EXERCISE OBJECTIVE: Will you write out all the entries below exactly?
┌─ RECORDS FOR THIS EXERCISE
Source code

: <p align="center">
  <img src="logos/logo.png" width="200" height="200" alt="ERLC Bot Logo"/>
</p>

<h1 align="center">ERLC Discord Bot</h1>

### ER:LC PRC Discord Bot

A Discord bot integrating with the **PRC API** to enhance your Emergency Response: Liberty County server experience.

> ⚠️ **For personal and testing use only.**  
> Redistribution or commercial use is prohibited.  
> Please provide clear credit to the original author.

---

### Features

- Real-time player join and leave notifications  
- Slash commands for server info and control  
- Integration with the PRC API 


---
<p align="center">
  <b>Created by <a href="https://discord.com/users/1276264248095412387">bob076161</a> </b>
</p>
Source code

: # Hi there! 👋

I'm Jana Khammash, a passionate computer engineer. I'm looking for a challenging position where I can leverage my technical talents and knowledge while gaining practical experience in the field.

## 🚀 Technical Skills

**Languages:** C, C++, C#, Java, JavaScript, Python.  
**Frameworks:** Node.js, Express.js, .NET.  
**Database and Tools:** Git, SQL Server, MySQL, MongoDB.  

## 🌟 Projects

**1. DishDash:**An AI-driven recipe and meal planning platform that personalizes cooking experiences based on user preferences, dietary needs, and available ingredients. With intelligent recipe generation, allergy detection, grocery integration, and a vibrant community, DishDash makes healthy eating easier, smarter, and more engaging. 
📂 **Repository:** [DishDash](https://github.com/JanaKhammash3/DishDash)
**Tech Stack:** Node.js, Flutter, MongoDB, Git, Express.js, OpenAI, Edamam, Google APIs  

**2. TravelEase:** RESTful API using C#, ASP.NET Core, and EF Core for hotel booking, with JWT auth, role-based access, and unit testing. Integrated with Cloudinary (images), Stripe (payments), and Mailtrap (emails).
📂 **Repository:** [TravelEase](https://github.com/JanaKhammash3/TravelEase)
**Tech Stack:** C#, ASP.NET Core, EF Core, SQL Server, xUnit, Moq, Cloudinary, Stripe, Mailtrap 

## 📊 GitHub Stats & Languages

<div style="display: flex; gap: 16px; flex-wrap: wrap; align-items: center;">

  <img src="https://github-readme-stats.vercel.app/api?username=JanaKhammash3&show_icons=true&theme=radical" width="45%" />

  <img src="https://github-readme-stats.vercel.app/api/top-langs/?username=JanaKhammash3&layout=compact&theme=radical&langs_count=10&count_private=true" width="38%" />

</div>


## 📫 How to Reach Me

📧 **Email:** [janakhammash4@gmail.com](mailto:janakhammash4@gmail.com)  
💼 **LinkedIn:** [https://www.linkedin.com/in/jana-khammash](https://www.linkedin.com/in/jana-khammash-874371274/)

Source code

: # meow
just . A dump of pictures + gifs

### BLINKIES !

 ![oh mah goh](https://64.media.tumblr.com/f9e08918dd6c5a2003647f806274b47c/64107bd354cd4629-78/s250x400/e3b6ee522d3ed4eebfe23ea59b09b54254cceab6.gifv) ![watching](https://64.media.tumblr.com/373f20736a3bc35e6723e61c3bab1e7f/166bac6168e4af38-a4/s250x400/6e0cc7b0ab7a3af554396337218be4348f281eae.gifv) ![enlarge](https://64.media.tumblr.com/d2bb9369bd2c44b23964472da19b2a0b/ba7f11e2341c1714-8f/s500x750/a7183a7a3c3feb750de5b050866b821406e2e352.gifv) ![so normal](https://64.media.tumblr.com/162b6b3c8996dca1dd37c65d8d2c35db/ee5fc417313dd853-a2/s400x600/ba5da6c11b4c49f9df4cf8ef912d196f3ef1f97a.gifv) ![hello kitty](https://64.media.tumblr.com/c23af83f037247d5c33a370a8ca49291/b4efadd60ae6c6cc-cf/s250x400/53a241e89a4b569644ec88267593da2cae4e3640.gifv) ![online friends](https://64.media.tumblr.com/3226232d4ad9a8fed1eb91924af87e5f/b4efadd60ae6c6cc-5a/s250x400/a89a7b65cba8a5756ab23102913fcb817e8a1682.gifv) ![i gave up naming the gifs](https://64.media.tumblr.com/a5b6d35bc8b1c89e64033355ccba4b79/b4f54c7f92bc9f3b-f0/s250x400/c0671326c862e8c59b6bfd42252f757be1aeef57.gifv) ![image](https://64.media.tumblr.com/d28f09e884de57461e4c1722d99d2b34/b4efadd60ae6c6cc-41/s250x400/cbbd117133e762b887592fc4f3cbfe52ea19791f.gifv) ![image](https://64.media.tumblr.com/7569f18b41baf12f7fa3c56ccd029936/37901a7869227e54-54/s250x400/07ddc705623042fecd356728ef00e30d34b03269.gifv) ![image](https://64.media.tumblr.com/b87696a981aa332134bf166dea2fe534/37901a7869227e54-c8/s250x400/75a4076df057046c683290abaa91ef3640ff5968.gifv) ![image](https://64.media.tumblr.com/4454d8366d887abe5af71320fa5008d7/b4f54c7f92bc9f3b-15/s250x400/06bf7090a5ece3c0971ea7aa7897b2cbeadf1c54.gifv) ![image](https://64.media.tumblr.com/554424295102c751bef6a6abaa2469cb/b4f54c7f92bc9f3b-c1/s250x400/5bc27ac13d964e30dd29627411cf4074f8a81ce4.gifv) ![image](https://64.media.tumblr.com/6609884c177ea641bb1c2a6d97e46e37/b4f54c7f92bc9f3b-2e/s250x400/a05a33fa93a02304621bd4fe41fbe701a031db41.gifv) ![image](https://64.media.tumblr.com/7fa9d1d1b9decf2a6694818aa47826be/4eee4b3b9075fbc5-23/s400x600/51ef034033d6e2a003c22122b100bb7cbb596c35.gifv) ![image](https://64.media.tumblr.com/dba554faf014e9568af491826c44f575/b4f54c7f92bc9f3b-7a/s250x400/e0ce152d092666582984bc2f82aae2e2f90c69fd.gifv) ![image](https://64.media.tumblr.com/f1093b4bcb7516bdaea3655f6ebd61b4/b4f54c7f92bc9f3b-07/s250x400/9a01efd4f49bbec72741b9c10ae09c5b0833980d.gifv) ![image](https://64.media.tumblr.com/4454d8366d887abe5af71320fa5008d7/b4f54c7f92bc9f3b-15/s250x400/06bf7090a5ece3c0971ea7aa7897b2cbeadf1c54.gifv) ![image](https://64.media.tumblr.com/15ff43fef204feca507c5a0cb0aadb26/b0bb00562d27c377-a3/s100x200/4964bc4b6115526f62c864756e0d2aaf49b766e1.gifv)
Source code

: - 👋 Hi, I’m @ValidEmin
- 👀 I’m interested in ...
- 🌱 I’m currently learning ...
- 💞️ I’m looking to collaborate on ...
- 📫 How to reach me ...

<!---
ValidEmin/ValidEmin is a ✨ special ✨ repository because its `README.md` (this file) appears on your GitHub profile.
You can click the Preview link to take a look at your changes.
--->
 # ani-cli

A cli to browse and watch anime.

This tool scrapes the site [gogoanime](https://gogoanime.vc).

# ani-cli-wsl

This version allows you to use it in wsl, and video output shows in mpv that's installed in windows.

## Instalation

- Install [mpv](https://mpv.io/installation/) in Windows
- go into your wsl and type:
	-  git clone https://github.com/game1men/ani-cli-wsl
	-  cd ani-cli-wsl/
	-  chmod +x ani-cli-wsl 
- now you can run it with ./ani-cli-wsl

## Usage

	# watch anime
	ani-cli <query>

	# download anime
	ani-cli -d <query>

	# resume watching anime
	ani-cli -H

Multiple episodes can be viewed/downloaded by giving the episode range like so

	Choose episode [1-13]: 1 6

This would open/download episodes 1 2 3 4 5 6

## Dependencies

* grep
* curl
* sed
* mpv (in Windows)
└─
RESULT FOR THIS EXERCISE:
Source code

: <p align="center">
  <img src="logos/logo.png" width="200" height="200" alt="ERLC Bot Logo"/>
</p>

<h1 align="center">ERLC Discord Bot</h1>

### ER:LC PRC Discord Bot

A Discord bot integrating with the **PRC API** to enhance your Emergency Response: Liberty County server experience.

> ⚠️ **For personal and testing use only.**  
> Redistribution or commercial use is prohibited.  
> Please provide clear credit to the original author.

---

### Features

- Real-time player join and leave notifications  
- Slash commands for server info and control  
- Integration with the PRC API 


---
<p align="center">
  <b>Created by <a href="https://discord.com/users/1276264248095412387">bob076161</a> </b>
</p>
Source code

: # Hi there! 👋

I'm Jana Khammash, a passionate computer engineer. I'm looking for a challenging position where I can leverage my technical talents and knowledge while gaining practical experience in the field.

## 🚀 Technical Skills

**Languages:** C, C++, C#, Java, JavaScript, Python.  
**Frameworks:** Node.js, Express.js, .NET.  
**Database and Tools:** Git, SQL Server, MySQL, MongoDB.  

## 🌟 Projects

**1. DishDash:**An AI-driven recipe and meal planning platform that personalizes cooking experiences based on user preferences, dietary needs, and available ingredients. With intelligent recipe generation, allergy detection, grocery integration, and a vibrant community, DishDash makes healthy eating easier, smarter, and more engaging. 
📂 **Repository:** [DishDash](https://github.com/JanaKhammash3/DishDash)
**Tech Stack:** Node.js, Flutter, MongoDB, Git, Express.js, OpenAI, Edamam, Google APIs  

**2. TravelEase:** RESTful API using C#, ASP.NET Core, and EF Core for hotel booking, with JWT auth, role-based access, and unit testing. Integrated with Cloudinary (images), Stripe (payments), and Mailtrap (emails).
📂 **Repository:** [TravelEase](https://github.com/JanaKhammash3/TravelEase)
**Tech Stack:** C#, ASP.NET Core, EF Core, SQL Server, xUnit, Moq, Cloudinary, Stripe, Mailtrap 

## 📊 GitHub Stats & Languages

<div style="display: flex; gap: 16px; flex-wrap: wrap; align-items: center;">

  <img src="https://github-readme-stats.vercel.app/api?username=JanaKhammash3&show_icons=true&theme=radical" width="45%" />

  <img src="https://github-readme-stats.vercel.app/api/top-langs/?username=JanaKhammash3&layout=compact&theme=radical&langs_count=10&count_private=true" width="38%" />

</div>


## 📫 How to Reach Me

📧 **Email:** [janakhammash4@gmail.com](mailto:janakhammash4@gmail.com)  
💼 **LinkedIn:** [https://www.linkedin.com/in/jana-khammash](https://www.linkedin.com/in/jana-khammash-874371274/)

Source code

: # meow
just . A dump of pictures + gifs

### BLINKIES !

 ![oh mah goh](https://64.media.tumblr.com/f9e08918dd6c5a2003647f806274b47c/64107bd354cd4629-78/s250x400/e3b6ee522d3ed4eebfe23ea59b09b54254cceab6.gifv) ![watching](https://64.media.tumblr.com/373f20736a3bc35e6723e61c3bab1e7f/166bac6168e4af38-a4/s250x400/6e0cc7b0ab7a3af554396337218be4348f281eae.gifv) ![enlarge](https://64.media.tumblr.com/d2bb9369bd2c44b23964472da19b2a0b/ba7f11e2341c1714-8f/s500x750/a7183a7a3c3feb750de5b050866b821406e2e352.gifv) ![so normal](https://64.media.tumblr.com/162b6b3c8996dca1dd37c65d8d2c35db/ee5fc417313dd853-a2/s400x600/ba5da6c11b4c49f9df4cf8ef912d196f3ef1f97a.gifv) ![hello kitty](https://64.media.tumblr.com/c23af83f037247d5c33a370a8ca49291/b4efadd60ae6c6cc-cf/s250x400/53a241e89a4b569644ec88267593da2cae4e3640.gifv) ![online friends](https://64.media.tumblr.com/3226232d4ad9a8fed1eb91924af87e5f/b4efadd60ae6c6cc-5a/s250x400/a89a7b65cba8a5756ab23102913fcb817e8a1682.gifv) ![i gave up naming the gifs](https://64.media.tumblr.com/a5b6d35bc8b1c89e64033355ccba4b79/b4f54c7f92bc9f3b-f0/s250x400/c0671326c862e8c59b6bfd42252f757be1aeef57.gifv) ![image](https://64.media.tumblr.com/d28f09e884de57461e4c1722d99d2b34/b4efadd60ae6c6cc-41/s250x400/cbbd117133e762b887592fc4f3cbfe52ea19791f.gifv) ![image](https://64.media.tumblr.com/7569f18b41baf12f7fa3c56ccd029936/37901a7869227e54-54/s250x400/07ddc705623042fecd356728ef00e30d34b03269.gifv) ![image](https://64.media.tumblr.com/b87696a981aa332134bf166dea2fe534/37901a7869227e54-c8/s250x400/75a4076df057046c683290abaa91ef3640ff5968.gifv) ![image](https://64.media.tumblr.com/4454d8366d887abe5af71320fa5008d7/b4f54c7f92bc9f3b-15/s250x400/06bf7090a5ece3c0971ea7aa7897b2cbeadf1c54.gifv) ![image](https://64.media.tumblr.com/554424295102c751bef6a6abaa2469cb/b4f54c7f92bc9f3b-c1/s250x400/5bc27ac13d964e30dd29627411cf4074f8a81ce4.gifv) ![image](https://64.media.tumblr.com/6609884c177ea641bb1c2a6d97e46e37/b4f54c7f92bc9f3b-2e/s250x400/a05a33fa93a02304621bd4fe41fbe701a031db41.gifv) ![image](https://64.media.tumblr.com/7fa9d1d1b9decf2a6694818aa47826be/4eee4b3b9075fbc5-23/s400x600/51ef034033d6e2a003c22122b100bb7cbb596c35.gifv) ![image](https://64.media.tumblr.com/dba554faf014e9568af491826c44f575/b4f54c7f92bc9f3b-7a/s250x400/e0ce152d092666582984bc2f82aae2e2f90c69fd.gifv) ![image](https://64.media.tumblr.com/f1093b4bcb7516bdaea3655f6ebd61b4/b4f54c7f92bc9f3b-07/s250x400/9a01efd4f49bbec72741b9c10ae09c5b0833980d.gifv) ![image](https://64.media.tumblr.com/4454d8366d887abe5af71320fa5008d7/b4f54c7f92bc9f3b-15/s250x400/06bf7090a5ece3c0971ea7aa7897b2cbeadf1c54.gifv) ![image](https://64.media.tumblr.com/15ff43fef204feca507c5a0cb0aadb26/b0bb00562d27c377-a3/s100x200/4964bc4b6115526f62c864756e0d2aaf49b766e1.gifv)
Source code

: - 👋 Hi, I’m @ValidEmin
- 👀 I’m interested in ...
- 🌱 I’m currently learning ...
- 💞️ I’m looking to collaborate on ...
- 📫 How to reach me ...

<!---
ValidEmin/ValidEmin is a ✨ special ✨ repository because its `README.md` (this file) appears on your GitHub profile.
You can click the Preview link to take a look at your changes.
--->
 # ani-cli

A cli to browse and watch anime.

This tool scrapes the site [gogoanime](https://gogoanime.vc).

# ani-cli-wsl

This version allows you to use it in wsl, and video output shows in mpv that's installed in windows.

## Instalation

- Install [mpv](https://mpv.io/installation/) in Windows
- go into your wsl and type:
	-  git clone https://github.com/game1men/ani-cli-wsl
	-  cd ani-cli-wsl/
	-  chmod +x ani-cli-wsl 
- now you can run it with ./ani-cli-wsl

## Usage

	# watch anime
	ani-cli <query>

	# download anime
	ani-cli -d <query>

	# resume watching anime
	ani-cli -H

Multiple episodes can be viewed/downloaded by giving the episode range like so

	Choose episode [1-13]: 1 6

This would open/download episodes 1 2 3 4 5 6

## Dependencies

* grep
* curl
* sed
* mpv (in Windows)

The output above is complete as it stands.